■ Stored items:
......
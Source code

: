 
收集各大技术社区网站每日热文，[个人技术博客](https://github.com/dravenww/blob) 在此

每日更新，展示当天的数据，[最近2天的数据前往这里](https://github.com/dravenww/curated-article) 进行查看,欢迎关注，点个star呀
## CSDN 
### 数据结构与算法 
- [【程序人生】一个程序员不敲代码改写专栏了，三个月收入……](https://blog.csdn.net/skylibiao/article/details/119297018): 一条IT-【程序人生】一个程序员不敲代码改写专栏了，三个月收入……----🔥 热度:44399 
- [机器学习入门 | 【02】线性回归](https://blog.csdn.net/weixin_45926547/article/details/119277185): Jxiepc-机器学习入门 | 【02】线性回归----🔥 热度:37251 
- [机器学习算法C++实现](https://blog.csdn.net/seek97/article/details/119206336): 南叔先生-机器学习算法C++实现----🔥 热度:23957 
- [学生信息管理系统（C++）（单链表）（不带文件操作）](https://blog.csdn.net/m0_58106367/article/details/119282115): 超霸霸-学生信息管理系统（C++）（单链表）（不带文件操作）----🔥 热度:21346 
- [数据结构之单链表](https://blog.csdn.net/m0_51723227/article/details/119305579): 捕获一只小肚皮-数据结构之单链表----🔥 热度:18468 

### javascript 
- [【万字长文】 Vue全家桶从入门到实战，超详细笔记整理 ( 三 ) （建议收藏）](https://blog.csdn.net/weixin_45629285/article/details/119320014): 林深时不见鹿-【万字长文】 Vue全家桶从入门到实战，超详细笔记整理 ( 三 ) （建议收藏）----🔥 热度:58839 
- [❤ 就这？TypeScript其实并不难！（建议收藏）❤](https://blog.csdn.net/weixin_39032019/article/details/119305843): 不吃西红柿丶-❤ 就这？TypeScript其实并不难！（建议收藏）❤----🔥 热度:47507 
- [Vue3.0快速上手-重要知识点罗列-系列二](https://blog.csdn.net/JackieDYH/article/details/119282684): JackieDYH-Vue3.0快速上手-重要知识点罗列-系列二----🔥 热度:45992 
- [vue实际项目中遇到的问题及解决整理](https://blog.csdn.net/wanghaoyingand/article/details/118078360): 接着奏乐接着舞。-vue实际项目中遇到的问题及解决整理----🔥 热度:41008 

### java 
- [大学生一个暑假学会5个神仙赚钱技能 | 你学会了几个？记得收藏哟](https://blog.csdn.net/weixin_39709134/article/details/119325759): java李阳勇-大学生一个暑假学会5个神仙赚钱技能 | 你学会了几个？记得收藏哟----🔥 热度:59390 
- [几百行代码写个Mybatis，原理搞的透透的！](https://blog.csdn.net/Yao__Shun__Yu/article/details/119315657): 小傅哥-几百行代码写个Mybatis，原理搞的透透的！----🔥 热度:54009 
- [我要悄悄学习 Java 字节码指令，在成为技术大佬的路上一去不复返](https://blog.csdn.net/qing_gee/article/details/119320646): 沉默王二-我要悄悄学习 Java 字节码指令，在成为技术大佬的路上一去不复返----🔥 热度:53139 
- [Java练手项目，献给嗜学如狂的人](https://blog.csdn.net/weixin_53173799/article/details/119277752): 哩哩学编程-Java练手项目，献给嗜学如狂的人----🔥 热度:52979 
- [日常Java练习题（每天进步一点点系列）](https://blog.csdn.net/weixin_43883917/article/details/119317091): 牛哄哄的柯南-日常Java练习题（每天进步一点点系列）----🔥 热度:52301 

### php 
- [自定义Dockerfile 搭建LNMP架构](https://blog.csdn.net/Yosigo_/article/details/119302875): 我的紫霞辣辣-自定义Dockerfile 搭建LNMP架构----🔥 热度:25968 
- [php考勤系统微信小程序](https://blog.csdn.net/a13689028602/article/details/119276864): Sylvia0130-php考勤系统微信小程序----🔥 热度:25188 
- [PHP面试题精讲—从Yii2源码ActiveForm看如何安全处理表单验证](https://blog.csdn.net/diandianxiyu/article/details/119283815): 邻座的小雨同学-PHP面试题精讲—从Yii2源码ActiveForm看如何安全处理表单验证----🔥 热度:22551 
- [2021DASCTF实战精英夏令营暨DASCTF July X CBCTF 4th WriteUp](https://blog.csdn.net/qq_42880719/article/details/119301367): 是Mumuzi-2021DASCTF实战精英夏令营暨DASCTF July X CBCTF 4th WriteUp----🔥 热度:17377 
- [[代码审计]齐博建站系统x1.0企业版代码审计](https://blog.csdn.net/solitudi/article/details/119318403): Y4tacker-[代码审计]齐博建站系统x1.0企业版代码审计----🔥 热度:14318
......
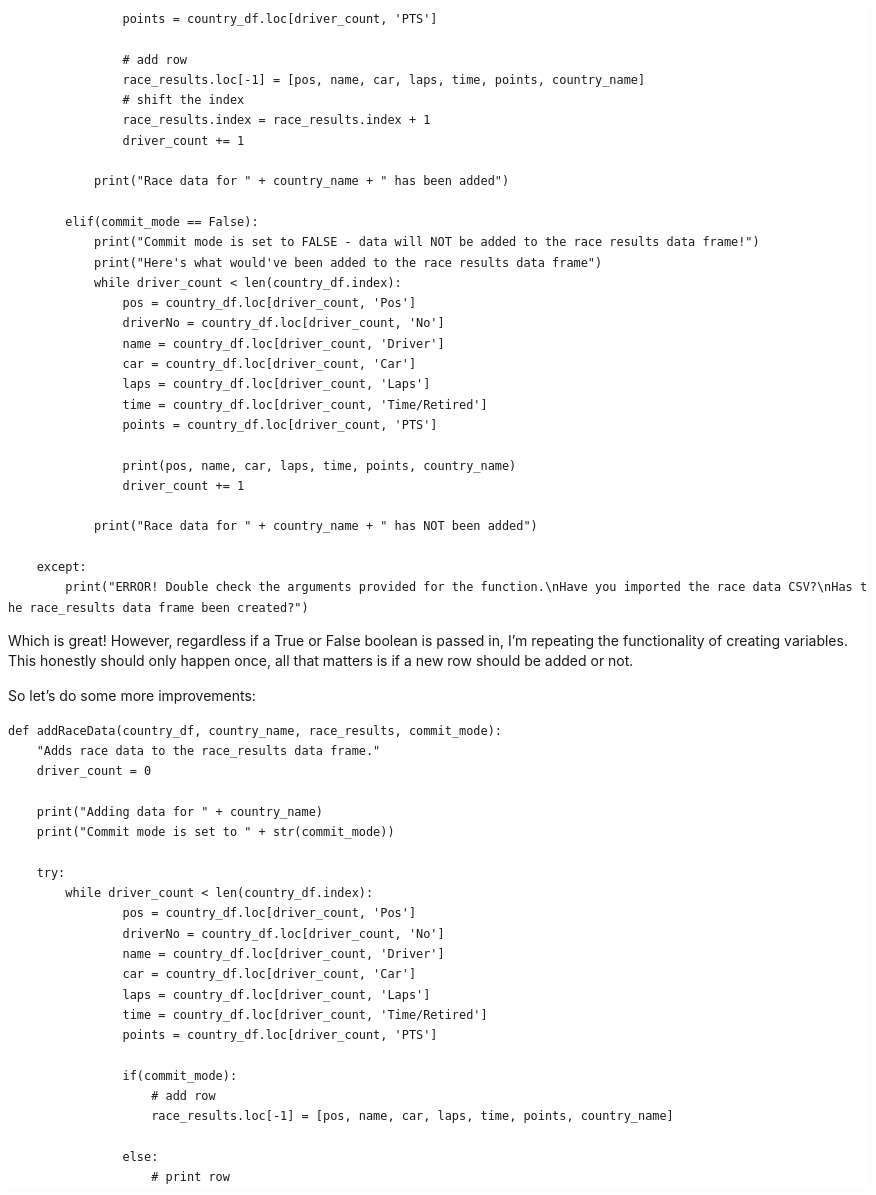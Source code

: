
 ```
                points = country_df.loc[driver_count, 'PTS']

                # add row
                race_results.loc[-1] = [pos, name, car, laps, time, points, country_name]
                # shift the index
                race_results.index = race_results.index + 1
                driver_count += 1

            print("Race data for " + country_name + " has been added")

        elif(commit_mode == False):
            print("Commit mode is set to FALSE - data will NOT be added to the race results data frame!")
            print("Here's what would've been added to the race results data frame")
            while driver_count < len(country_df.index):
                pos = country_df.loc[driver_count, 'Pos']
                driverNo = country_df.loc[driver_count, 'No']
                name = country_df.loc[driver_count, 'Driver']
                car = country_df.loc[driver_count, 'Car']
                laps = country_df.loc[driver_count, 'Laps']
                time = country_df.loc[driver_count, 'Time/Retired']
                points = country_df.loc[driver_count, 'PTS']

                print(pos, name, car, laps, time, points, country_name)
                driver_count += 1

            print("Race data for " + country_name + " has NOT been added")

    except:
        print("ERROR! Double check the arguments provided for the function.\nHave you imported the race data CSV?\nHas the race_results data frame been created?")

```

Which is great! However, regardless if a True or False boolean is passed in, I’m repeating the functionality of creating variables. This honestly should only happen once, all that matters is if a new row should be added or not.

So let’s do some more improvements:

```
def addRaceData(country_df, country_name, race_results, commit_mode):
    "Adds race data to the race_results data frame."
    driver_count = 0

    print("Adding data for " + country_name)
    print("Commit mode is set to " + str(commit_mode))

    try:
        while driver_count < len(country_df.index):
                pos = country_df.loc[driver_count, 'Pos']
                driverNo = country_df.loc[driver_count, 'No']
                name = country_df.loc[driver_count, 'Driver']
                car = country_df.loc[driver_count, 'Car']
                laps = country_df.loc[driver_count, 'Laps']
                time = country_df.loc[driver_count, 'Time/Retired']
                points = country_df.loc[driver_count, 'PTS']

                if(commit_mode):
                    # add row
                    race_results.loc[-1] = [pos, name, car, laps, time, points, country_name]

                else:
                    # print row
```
......
■ Task directions: Using the data above, return every line that contains the string "github".

■ Answer section:
收集各大技术社区网站每日热文，[个人技术博客](https://github.com/dravenww/blob) 在此
每日更新，展示当天的数据，[最近2天的数据前往这里](https://github.com/dravenww/curated-article) 进行查看,欢迎关注，点个star呀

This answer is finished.